Anton is a massively parallel supercomputer designed and built by D. E. Shaw Research in New York, first running in 2008. It is a special-purpose system for molecular dynamics (MD) simulations of proteins and other biological macromolecules. An Anton machine consists of a substantial number of application-specific integrated circuits (ASICs), interconnected by a specialized high-speed, three-dimensional torus network.

Unlike earlier special-purpose systems for MD simulations, such as MDGRAPE-3 developed by RIKEN in Japan, Anton runs its computations entirely on specialized ASICs, instead of dividing the computation between specialized ASICs and general-purpose host processors.

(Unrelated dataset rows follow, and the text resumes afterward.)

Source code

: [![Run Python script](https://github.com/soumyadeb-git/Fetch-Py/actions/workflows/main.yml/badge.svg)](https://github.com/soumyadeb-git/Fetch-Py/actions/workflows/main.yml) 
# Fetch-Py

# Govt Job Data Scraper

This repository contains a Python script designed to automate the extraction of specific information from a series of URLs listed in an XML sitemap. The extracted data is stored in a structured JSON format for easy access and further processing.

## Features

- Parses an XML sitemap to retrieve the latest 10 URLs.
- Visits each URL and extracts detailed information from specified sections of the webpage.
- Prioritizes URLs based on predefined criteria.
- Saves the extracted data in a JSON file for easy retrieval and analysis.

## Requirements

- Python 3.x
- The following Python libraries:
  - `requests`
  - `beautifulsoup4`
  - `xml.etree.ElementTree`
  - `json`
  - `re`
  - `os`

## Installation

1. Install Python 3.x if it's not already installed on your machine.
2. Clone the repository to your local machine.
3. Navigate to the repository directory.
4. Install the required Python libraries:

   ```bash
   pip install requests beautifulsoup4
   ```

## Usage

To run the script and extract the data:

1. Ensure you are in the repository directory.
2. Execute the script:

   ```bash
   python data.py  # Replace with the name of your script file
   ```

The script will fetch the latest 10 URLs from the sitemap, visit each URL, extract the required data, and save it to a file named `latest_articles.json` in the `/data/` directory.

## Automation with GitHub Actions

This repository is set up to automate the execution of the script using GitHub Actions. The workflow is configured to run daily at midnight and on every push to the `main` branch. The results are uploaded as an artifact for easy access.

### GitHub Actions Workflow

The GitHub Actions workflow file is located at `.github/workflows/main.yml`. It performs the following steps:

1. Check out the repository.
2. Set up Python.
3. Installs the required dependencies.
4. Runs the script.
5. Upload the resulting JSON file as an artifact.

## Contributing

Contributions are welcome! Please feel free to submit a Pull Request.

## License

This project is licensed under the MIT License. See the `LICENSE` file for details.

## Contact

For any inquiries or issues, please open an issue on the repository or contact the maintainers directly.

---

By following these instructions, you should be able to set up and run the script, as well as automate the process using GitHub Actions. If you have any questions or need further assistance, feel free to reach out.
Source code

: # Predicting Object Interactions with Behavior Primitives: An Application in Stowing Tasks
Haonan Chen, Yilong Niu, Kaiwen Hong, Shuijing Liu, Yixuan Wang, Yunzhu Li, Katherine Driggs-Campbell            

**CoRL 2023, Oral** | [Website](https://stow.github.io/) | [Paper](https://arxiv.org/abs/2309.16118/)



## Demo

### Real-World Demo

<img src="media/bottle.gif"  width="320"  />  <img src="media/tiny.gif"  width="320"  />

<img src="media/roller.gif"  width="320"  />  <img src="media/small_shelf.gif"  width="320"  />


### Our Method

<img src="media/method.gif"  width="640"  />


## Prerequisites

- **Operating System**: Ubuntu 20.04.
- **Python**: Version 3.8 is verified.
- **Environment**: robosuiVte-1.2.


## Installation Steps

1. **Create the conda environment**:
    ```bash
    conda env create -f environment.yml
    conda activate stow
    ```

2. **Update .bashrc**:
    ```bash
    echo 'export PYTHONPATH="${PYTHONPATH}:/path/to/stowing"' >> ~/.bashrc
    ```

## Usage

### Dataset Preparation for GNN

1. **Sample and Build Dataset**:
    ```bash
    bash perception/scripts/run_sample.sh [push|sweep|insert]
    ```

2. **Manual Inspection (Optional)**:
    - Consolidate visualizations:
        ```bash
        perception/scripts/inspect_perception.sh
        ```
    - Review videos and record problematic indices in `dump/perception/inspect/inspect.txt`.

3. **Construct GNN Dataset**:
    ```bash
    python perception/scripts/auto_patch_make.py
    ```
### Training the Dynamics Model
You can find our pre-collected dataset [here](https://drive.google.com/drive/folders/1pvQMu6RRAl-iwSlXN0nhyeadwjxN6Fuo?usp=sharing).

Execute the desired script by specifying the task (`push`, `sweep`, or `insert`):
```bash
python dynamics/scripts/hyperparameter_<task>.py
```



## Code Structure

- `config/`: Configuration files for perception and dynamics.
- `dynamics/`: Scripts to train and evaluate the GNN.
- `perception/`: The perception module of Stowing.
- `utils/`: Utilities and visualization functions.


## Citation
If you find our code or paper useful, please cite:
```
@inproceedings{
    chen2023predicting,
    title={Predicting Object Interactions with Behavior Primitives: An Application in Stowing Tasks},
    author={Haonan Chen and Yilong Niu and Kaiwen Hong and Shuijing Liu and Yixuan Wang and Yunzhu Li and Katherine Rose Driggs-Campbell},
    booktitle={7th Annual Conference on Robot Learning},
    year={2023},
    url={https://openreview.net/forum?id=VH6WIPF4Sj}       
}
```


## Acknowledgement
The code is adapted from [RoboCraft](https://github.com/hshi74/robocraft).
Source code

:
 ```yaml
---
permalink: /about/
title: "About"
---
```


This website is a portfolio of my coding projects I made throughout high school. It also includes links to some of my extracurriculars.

Each Anton ASIC contains two computational subsystems. Most of the calculation of electrostatic and van der Waals forces is performed by the high-throughput interaction subsystem (HTIS). This subsystem contains 32 deeply pipelined modules running at 800 MHz arranged much like a systolic array. The remaining calculations, including the bond forces and the fast Fourier transforms (used for long-range electrostatics), are performed by the flexible subsystem. This subsystem contains four general-purpose Tensilica cores (each with cache and scratchpad memory) and eight specialized but programmable SIMD cores called geometry cores. The flexible subsystem runs at 400 MHz.

Anton's network is a 3D torus and thus each chip has 6 inter-node links with a total in+out bandwidth of 607.2 Gbit/s. An inter-node link is composed of two equal one-way links (one traveling in each direction), with each one-way link having 50.6 Gbit/s of bandwidth. Each one-way link is composed of 11 lanes, where a lane is a differential pair of wires signaling at 4.6 Gbit/s. The per-hop latency in Anton's network is 50 ns. Each ASIC is also attached to its own DRAM bank, enabling large simulations.

The performance of a 512-node Anton machine is over 17,000 nanoseconds of simulated time per day for a protein-water system consisting of 23,558 atoms. In comparison, MD codes running on general-purpose parallel computers with hundreds or thousands of processor cores achieve simulation rates of up to a few hundred nanoseconds per day on the same chemical system. The first 512-node Anton machine became operational in October 2008.
The multiple petaFLOP, distributed-computing project Folding@home has achieved similar aggregate ensemble simulation timescales, comparable to the total time of a single continuous simulation on Anton, specifically achieving the 1.5-millisecond range in January 2010.

The Anton supercomputer is named after Anton van Leeuwenhoek, who is often referred to as "the father of microscopy" because he built high-precision optical instruments and used them to visualize a wide variety of organisms and cell types for the first time.

The ANTON 2 machine with four 512 nodes and its substantially increased speed and problem size has been described.

The National Institutes of Health have supported an ANTON for the biomedical research community at the Pittsburgh Supercomputing Center, Carnegie Mellon University, and currently (8/20) continues with an ANTON 2 system.